The Brothers Steve : « #1 »

Suivant cette fière tradition de rock ‘n’ roll qui consiste à nommer des groupes de patronymes trompeurs, The Brothers Steve ne sont pas des frères, et aucun ne s’appelle Steve. Le groupe basé à L.A. joue sa propre marque de powerpop, avec une bonne dose de bubblegum ajoutée au mélange. Le combo a déjà sorti trois « singles » (dont un sur le thème de Noël), mais leur premier album  #1 contient sept nouvelles chansons, ainsi que trois morceaux qui figuraient sur ces « singles » (uniquement en numérique).

En accord avec l’esthétique des dessins animés de The Brothers Steve la musique du premier album fait fortement écho à celle des Vandalias, un groupe powerpop sur le thème des dessins animés, immortalisé sur l’un des sets essentiels de Jordan Oakes, les Yellow Pills. Mais les chants enjoués sont soutenus par une musique plus dure, qui rappelle Redd Kross dans sa pop punk la plus intelligente.

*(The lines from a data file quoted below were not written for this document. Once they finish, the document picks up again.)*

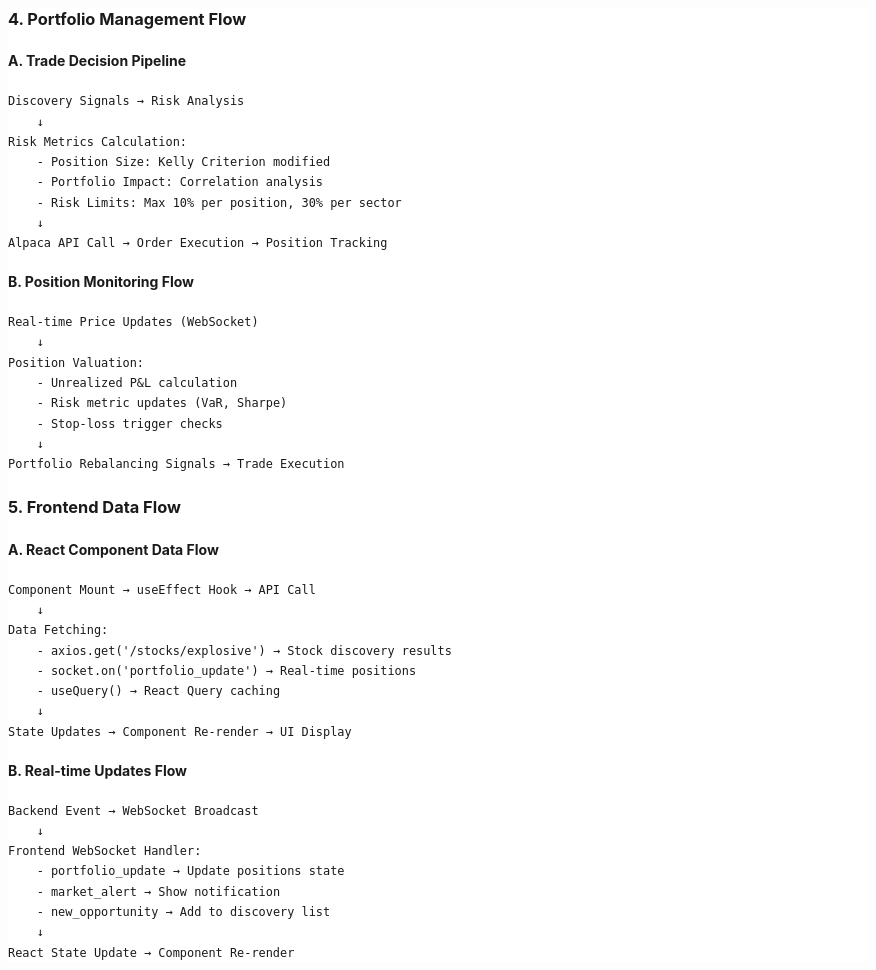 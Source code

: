 ### 4. Portfolio Management Flow

#### A. Trade Decision Pipeline
```
Discovery Signals → Risk Analysis
    ↓
Risk Metrics Calculation:
    - Position Size: Kelly Criterion modified
    - Portfolio Impact: Correlation analysis
    - Risk Limits: Max 10% per position, 30% per sector
    ↓
Alpaca API Call → Order Execution → Position Tracking
```

#### B. Position Monitoring Flow
```
Real-time Price Updates (WebSocket)
    ↓
Position Valuation:
    - Unrealized P&L calculation
    - Risk metric updates (VaR, Sharpe)
    - Stop-loss trigger checks
    ↓
Portfolio Rebalancing Signals → Trade Execution
```

### 5. Frontend Data Flow

#### A. React Component Data Flow
```
Component Mount → useEffect Hook → API Call
    ↓
Data Fetching:
    - axios.get('/stocks/explosive') → Stock discovery results
    - socket.on('portfolio_update') → Real-time positions
    - useQuery() → React Query caching
    ↓
State Updates → Component Re-render → UI Display
```

#### B. Real-time Updates Flow
```
Backend Event → WebSocket Broadcast
    ↓
Frontend WebSocket Handler:
    - portfolio_update → Update positions state
    - market_alert → Show notification
    - new_opportunity → Add to discovery list
    ↓
React State Update → Component Re-render
```
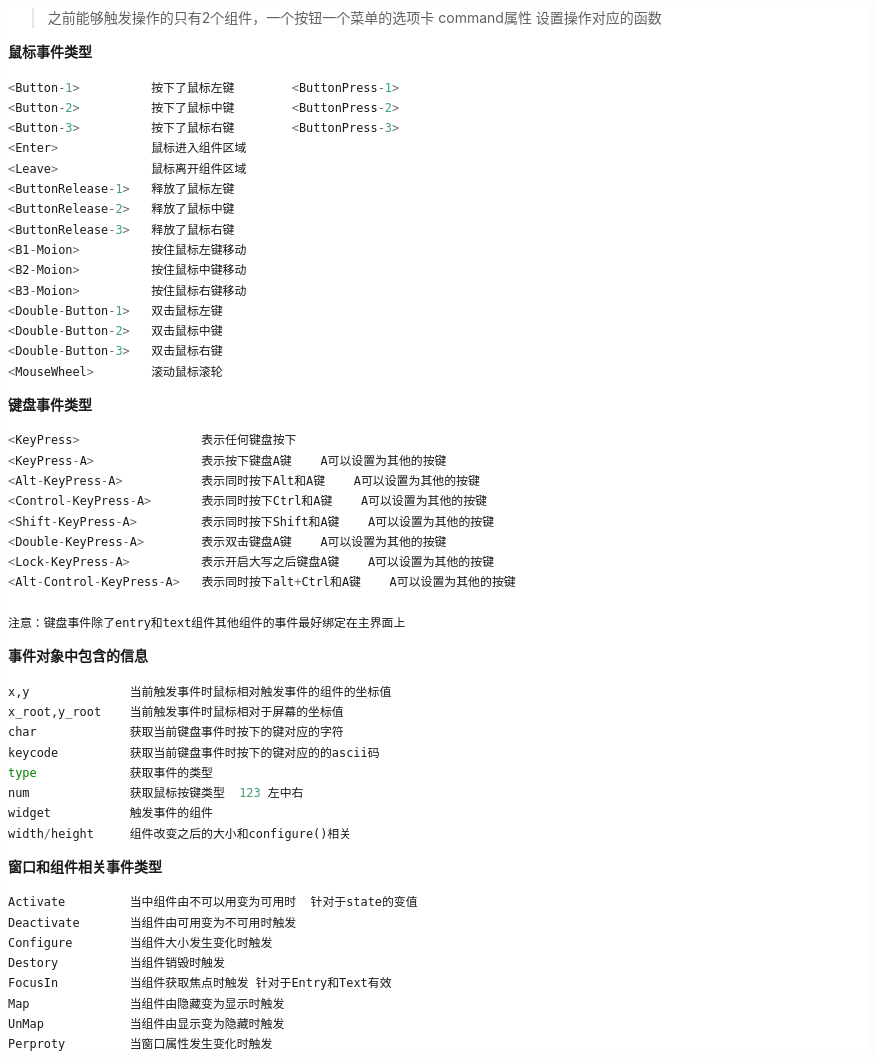 > 之前能够触发操作的只有2个组件，一个按钮一个菜单的选项卡  command属性 设置操作对应的函数

**鼠标事件类型**

```python
<Button-1>          按下了鼠标左键        <ButtonPress-1>
<Button-2>          按下了鼠标中键        <ButtonPress-2>
<Button-3>          按下了鼠标右键        <ButtonPress-3>
<Enter>             鼠标进入组件区域
<Leave>             鼠标离开组件区域
<ButtonRelease-1>   释放了鼠标左键
<ButtonRelease-2>   释放了鼠标中键
<ButtonRelease-3>   释放了鼠标右键
<B1-Moion>          按住鼠标左键移动
<B2-Moion>          按住鼠标中键移动
<B3-Moion>          按住鼠标右键移动 
<Double-Button-1>   双击鼠标左键
<Double-Button-2>   双击鼠标中键
<Double-Button-3>   双击鼠标右键
<MouseWheel>        滚动鼠标滚轮
```

**键盘事件类型**

```python
<KeyPress>                 表示任何键盘按下
<KeyPress-A>               表示按下键盘A键    A可以设置为其他的按键
<Alt-KeyPress-A>           表示同时按下Alt和A键    A可以设置为其他的按键
<Control-KeyPress-A>       表示同时按下Ctrl和A键    A可以设置为其他的按键
<Shift-KeyPress-A>         表示同时按下Shift和A键    A可以设置为其他的按键
<Double-KeyPress-A>        表示双击键盘A键    A可以设置为其他的按键
<Lock-KeyPress-A>          表示开启大写之后键盘A键    A可以设置为其他的按键
<Alt-Control-KeyPress-A>   表示同时按下alt+Ctrl和A键    A可以设置为其他的按键

注意：键盘事件除了entry和text组件其他组件的事件最好绑定在主界面上
```

**事件对象中包含的信息**

```python
x,y              当前触发事件时鼠标相对触发事件的组件的坐标值
x_root,y_root    当前触发事件时鼠标相对于屏幕的坐标值
char             获取当前键盘事件时按下的键对应的字符
keycode          获取当前键盘事件时按下的键对应的的ascii码
type             获取事件的类型
num              获取鼠标按键类型  123 左中右
widget           触发事件的组件
width/height     组件改变之后的大小和configure()相关
```

**窗口和组件相关事件类型**

```python
Activate         当中组件由不可以用变为可用时  针对于state的变值
Deactivate       当组件由可用变为不可用时触发
Configure        当组件大小发生变化时触发
Destory          当组件销毁时触发
FocusIn          当组件获取焦点时触发 针对于Entry和Text有效
Map              当组件由隐藏变为显示时触发
UnMap            当组件由显示变为隐藏时触发
Perproty         当窗口属性发生变化时触发
```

Les harmonies et les vocaux sont une tuerie et  #1 nous gratifie les deux en grande partie. Le riff musclé d’ »Angeline » est équilibré par le solide travail vocal du groupe. « She » n’est pas un classique des Monkees, mais c’est néanmoins un solide morceau de jangle-pop, avec quelques changements d’accords gagnants et de la subtilité dans le « rocking-out ».

Le groupe change de style tout en opérant dans le genre qu’il a choisi. « Carolanne » est une pop douce et mélodieuse qui rappelle Matthew Sweet. Le titre et le refrain de l’un des morceaux les plus forts de l’album s’exclame « We Got the Hits », et bien que cela puisse être exact ou non dans un contexte commercial, en termes de qualité, The Brothers Steve tient cette promesse. En outre, le « C’mon Pappy »» aux accents psychédéliques, canalise l’ambitieux rock mélodique de ces musiciens légeandaires des années 1960 à Los Angeles.

Poursuivant sur ce thème des années 60, l’ouverture de la deuxième partie, « Songwriter », suggère ce à quoi cela pourrait ressembler si The Stooges et The Monkees avaient accroché. (En d’autres termes, cela rappelle Redd Kross.) Précédemment sorti – bien qu’avec un mix différent – sous la forme du « single » numérique, l’accrocheur « Carry Me » sera certainement un titre qui deviendra culte.

Les applaudissements trouvent souvent leur place dans le pop rock, et ils sont très à l’aise sur « Good Deal of Love ». Cette chanson n’est peut-être pas une innovation stylistique, mais c’est une musique mémorable et bien conçue. De son côté, « Beat Generation Poet Turned Assassin » met en évidence le sens de l’humour irrévérencieux, axé sur la culture pop, qui imprègne la musique de Brothers Steve. La chanson elle-même est caractérisée par un jeu énergique, des accords de puissance déformés, une basse insistante, encore plus d’applaudissements et un refrain contagieux qui vous fera chanter. Il se pourrait bien que ce soit le morceau le plus fort du disque.

The Brothers Steve prendront une direction très différente avec un « Sunlight », du style Unplugged se caractérisant par un chant de tête doux, beaucoup de guitare acoustique, un joli morceau de piano électrique et des harmonies vocales proches. C’est un peu déplacé sur cette collection de rockers uptempo, mais cela montre bien que The Brothers Steve ont du talent et de la polyvalence à revendre.